• _Dataset entries_:
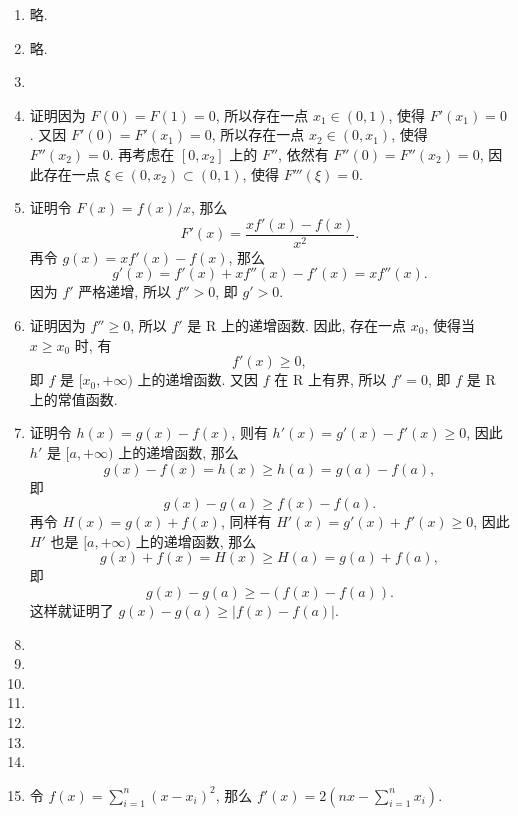 \documentclass[a4paper, 10pt]{ctexart}
\begin{document}
\pagestyle{empty}
\begin{enumerate}
    \item %
        略.
    \item %
        略.
    \item %
    \item %
        {\heiti 证明}\quad 因为 $F(0) = F(1) = 0$, 所以存在一点 $x_1 \in (0, 1)$, 使得 $F'(x_1) = 0$.
        又因 $F'(0) = F'(x_1) = 0$, 所以存在一点 $x_2 \in (0, x_1)$, 使得 $F''(x_2) = 0$. 再考虑在 $[0, x_2]$ 上的 $F''$,
        依然有 $F''(0) = F''(x_2) = 0$, 因此存在一点 $\xi \in (0, x_2) \subset (0, 1)$, 使得 $F'''(\xi) = 0$.
    \item %
        {\heiti 证明}\quad 令 $F(x) = f(x)/x$, 那么
        \[
            F'(x) = \frac{xf'(x) - f(x)}{x^2}.    
        \]
        再令 $g(x) = xf'(x) - f(x)$, 那么
        \[
            g'(x) = f'(x) + xf''(x) - f'(x) = xf''(x).    
        \]
        因为 $f'$ 严格递增, 所以 $f'' > 0$, 即 $g' > 0$.
    \item %
        {\heiti 证明}\quad 因为 $f'' \geqslant 0$, 所以 $f'$ 是 $\mathrm{R}$ 上的递增函数.
        因此, 存在一点 $x_0$, 使得当 $x \geqslant x_0$ 时, 有
        \[
            f'(x) \geqslant 0,
        \]
        即 $f$ 是 $[x_0, +\infty)$ 上的递增函数. 又因 $f$ 在 $\mathrm{R}$ 上有界, 所以 $f' = 0$, 即 $f$ 是 $\mathrm{R}$ 上的常值函数.
    \item %
        {\heiti 证明}\quad 令 $h(x) = g(x) - f(x)$, 则有 $h'(x) = g'(x) - f'(x) \geqslant 0$, 因此 $h'$ 是 $[a, +\infty)$ 上的递增函数, 那么
        \[
            g(x) - f(x) = h(x) \geqslant h(a) = g(a) - f(a),
        \]
        即
        \[
            g(x) - g(a) \geqslant f(x) - f(a).    
        \]
        再令 $H(x) = g(x) + f(x)$, 同样有 $H'(x) = g'(x) + f'(x) \geqslant 0$, 因此 $H'$ 也是 $[a, +\infty)$ 上的递增函数, 那么
        \[
            g(x) + f(x) = H(x) \geqslant H(a) = g(a) + f(a),    
        \]
        即
        \[
            g(x) - g(a) \geqslant -(f(x) - f(a)).     
        \]
        这样就证明了 $g(x) - g(a) \geqslant |f(x) - f(a)|$.
    \item %
    \item %
    \item %
    \item %
    \item %
    \item %
    \item %
    \item %
        令 $f(x) = \sum\limits_{i=1}^n(x-x_i)^2$, 那么 $f'(x) = 2\left(nx - \sum\limits_{i=1}^n x_i\right)$.

\end{enumerate}
\end{document}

• _DESCRIPTION OF THE TASK_: Set the lines above down again, word for word, from the first through the one containing "使得 $F'(x_1) = 0$."; pictures excluded.

• _EXERCISE ANSWER_:
 \documentclass[a4paper, 10pt]{ctexart}
\begin{document}
\pagestyle{empty}
\begin{enumerate}
    \item %
        略.
    \item %
        略.
    \item %
    \item %
        {\heiti 证明}\quad 因为 $F(0) = F(1) = 0$, 所以存在一点 $x_1 \in (0, 1)$, 使得 $F'(x_1) = 0$.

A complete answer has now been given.